■ **Try it**:
The job is to find each line of the records below that includes the word "summary" and copy it.

■ **Records supplied**:

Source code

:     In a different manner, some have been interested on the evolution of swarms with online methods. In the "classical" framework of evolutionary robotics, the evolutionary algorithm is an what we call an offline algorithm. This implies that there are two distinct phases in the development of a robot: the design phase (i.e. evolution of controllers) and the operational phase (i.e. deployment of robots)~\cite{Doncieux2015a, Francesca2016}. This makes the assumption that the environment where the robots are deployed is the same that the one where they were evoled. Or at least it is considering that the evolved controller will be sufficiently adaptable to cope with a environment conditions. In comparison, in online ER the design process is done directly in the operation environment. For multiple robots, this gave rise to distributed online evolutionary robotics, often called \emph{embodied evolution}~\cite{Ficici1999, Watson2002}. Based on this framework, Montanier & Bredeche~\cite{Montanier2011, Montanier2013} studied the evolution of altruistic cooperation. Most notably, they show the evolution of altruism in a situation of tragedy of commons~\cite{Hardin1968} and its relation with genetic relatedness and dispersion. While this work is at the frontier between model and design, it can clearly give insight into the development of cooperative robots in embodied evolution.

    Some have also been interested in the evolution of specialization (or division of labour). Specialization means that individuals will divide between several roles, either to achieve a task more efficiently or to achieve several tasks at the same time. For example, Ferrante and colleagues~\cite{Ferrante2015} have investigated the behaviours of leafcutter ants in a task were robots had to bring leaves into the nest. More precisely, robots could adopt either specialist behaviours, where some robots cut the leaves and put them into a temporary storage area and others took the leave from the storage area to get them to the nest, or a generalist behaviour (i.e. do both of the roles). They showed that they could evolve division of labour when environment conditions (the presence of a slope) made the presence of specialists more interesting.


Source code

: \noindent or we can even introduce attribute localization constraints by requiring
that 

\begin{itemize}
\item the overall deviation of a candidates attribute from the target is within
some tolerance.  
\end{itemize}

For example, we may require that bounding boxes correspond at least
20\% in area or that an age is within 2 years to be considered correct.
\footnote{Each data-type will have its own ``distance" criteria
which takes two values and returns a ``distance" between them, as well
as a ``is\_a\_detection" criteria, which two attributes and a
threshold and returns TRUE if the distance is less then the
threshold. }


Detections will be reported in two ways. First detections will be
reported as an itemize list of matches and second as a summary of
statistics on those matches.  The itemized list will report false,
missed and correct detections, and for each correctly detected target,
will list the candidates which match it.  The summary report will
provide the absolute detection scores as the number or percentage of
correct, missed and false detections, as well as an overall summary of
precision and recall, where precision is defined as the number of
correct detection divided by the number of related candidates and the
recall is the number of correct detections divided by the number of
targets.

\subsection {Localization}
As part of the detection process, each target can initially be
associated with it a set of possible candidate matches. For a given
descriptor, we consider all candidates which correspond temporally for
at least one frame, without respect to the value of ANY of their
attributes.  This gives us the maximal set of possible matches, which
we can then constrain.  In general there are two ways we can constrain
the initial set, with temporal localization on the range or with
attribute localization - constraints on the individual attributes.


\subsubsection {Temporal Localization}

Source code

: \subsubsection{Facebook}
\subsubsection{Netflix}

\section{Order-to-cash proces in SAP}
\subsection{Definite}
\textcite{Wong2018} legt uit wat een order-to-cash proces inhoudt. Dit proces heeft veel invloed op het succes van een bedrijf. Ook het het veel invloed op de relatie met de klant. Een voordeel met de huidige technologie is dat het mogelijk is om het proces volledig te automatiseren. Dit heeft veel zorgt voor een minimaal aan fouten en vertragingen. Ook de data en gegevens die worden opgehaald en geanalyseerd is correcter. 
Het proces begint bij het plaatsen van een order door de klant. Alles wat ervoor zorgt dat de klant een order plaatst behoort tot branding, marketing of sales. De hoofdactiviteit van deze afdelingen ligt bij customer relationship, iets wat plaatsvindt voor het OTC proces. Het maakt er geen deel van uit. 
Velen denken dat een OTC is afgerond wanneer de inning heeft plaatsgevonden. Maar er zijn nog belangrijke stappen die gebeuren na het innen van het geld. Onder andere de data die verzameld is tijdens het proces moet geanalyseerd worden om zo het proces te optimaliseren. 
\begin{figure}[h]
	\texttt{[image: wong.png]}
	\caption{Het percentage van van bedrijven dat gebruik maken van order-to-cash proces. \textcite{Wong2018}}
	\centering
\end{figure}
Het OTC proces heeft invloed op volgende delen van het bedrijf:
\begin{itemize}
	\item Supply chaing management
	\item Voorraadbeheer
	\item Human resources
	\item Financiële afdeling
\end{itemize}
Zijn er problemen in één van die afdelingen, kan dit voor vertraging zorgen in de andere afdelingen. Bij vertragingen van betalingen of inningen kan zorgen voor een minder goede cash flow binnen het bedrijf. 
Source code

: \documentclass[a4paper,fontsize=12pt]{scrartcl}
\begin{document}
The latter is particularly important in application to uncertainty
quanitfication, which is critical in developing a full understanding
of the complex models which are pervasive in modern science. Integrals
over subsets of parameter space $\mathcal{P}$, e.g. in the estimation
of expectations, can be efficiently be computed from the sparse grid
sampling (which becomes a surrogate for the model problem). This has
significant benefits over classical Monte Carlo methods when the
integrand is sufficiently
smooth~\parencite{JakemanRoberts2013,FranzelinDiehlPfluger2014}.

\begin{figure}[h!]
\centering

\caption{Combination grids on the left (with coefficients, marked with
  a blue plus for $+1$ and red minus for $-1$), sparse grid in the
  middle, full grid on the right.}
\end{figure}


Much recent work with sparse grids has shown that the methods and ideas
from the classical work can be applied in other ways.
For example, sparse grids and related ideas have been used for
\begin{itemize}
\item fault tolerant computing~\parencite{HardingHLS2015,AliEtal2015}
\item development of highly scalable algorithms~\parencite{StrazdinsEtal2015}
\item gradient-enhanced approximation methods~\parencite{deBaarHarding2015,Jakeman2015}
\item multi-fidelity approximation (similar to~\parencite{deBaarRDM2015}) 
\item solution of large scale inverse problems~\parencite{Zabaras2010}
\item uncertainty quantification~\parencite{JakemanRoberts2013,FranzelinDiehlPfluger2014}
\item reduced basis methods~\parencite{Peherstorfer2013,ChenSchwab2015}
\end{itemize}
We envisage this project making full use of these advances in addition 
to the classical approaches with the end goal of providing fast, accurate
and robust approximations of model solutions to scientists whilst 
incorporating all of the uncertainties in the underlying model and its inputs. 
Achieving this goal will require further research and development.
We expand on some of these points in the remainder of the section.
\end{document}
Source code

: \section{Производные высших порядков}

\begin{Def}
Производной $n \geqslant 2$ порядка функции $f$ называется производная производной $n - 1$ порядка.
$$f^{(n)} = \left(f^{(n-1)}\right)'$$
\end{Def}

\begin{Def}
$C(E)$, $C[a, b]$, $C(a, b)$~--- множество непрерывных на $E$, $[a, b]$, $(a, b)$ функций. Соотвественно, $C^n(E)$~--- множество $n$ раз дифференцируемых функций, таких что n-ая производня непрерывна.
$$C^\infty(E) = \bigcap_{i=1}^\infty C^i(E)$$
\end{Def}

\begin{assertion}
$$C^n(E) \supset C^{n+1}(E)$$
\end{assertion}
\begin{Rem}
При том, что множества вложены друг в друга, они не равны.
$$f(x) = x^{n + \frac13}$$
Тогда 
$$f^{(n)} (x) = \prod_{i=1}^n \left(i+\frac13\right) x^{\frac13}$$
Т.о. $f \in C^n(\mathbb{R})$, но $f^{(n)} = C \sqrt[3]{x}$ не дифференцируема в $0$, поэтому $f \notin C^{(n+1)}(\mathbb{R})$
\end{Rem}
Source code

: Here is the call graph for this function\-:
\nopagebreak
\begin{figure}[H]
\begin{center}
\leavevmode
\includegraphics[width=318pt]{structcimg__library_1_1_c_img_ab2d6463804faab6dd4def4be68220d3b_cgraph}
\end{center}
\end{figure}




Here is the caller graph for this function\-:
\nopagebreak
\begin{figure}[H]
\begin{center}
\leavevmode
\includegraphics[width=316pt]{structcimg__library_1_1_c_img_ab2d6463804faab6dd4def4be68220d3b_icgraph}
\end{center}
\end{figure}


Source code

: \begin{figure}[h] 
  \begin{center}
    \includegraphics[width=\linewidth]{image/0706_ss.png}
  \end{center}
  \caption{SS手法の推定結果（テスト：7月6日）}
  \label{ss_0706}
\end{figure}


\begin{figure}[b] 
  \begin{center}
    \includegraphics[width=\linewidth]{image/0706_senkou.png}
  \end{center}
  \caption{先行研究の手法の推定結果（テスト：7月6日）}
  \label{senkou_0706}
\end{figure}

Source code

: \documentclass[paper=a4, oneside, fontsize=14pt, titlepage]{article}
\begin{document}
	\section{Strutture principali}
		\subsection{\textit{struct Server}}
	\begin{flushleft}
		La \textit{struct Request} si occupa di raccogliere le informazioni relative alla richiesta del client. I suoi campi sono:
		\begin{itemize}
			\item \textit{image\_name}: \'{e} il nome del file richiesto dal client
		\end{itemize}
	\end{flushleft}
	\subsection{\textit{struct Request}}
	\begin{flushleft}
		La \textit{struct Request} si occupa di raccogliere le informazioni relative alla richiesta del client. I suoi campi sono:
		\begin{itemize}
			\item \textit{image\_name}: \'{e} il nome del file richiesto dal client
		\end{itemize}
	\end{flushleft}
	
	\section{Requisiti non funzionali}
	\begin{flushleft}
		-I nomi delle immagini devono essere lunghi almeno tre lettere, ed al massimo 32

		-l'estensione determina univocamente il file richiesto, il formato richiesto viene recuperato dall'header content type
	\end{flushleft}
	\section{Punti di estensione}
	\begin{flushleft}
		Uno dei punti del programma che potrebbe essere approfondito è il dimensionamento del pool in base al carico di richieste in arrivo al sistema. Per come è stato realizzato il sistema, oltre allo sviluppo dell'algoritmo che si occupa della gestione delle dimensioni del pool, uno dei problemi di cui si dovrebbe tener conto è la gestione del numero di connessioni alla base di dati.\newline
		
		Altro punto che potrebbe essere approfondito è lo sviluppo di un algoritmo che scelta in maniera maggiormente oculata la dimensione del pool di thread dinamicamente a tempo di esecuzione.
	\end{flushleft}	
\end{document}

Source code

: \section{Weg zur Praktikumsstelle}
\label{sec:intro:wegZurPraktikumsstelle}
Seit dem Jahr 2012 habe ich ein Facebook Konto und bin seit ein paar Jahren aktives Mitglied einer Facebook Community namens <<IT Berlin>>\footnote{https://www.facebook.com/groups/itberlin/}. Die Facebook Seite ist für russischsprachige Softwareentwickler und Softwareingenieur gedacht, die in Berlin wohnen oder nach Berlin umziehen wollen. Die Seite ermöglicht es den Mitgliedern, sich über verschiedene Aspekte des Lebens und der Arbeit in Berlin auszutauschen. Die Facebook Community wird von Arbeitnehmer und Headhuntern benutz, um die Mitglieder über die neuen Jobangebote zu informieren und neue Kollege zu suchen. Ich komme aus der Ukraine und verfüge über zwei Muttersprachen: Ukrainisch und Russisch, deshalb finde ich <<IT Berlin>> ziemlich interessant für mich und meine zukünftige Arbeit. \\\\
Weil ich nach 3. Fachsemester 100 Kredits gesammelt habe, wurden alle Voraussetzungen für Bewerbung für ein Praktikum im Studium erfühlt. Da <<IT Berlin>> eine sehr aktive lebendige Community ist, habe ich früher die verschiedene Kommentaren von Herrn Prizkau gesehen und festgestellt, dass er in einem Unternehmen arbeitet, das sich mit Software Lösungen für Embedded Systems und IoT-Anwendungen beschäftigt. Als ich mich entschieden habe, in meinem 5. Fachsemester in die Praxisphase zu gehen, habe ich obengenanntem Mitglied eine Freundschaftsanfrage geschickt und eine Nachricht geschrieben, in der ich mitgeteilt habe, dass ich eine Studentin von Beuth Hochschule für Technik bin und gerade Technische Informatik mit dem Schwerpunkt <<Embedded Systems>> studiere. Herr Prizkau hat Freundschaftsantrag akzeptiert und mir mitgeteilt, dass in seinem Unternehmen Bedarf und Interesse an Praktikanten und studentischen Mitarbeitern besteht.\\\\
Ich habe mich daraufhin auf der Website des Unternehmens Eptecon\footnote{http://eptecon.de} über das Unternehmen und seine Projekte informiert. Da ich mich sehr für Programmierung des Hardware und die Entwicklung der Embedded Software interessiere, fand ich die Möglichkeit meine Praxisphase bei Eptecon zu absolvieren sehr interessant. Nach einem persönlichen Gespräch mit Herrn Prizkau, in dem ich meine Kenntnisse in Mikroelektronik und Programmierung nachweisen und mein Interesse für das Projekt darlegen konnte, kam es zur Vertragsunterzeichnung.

■ **Answer space**:
reported as an itemize list of matches and second as a summary of
will list the candidates which match it.  The summary report will
correct, missed and false detections, as well as an overall summary of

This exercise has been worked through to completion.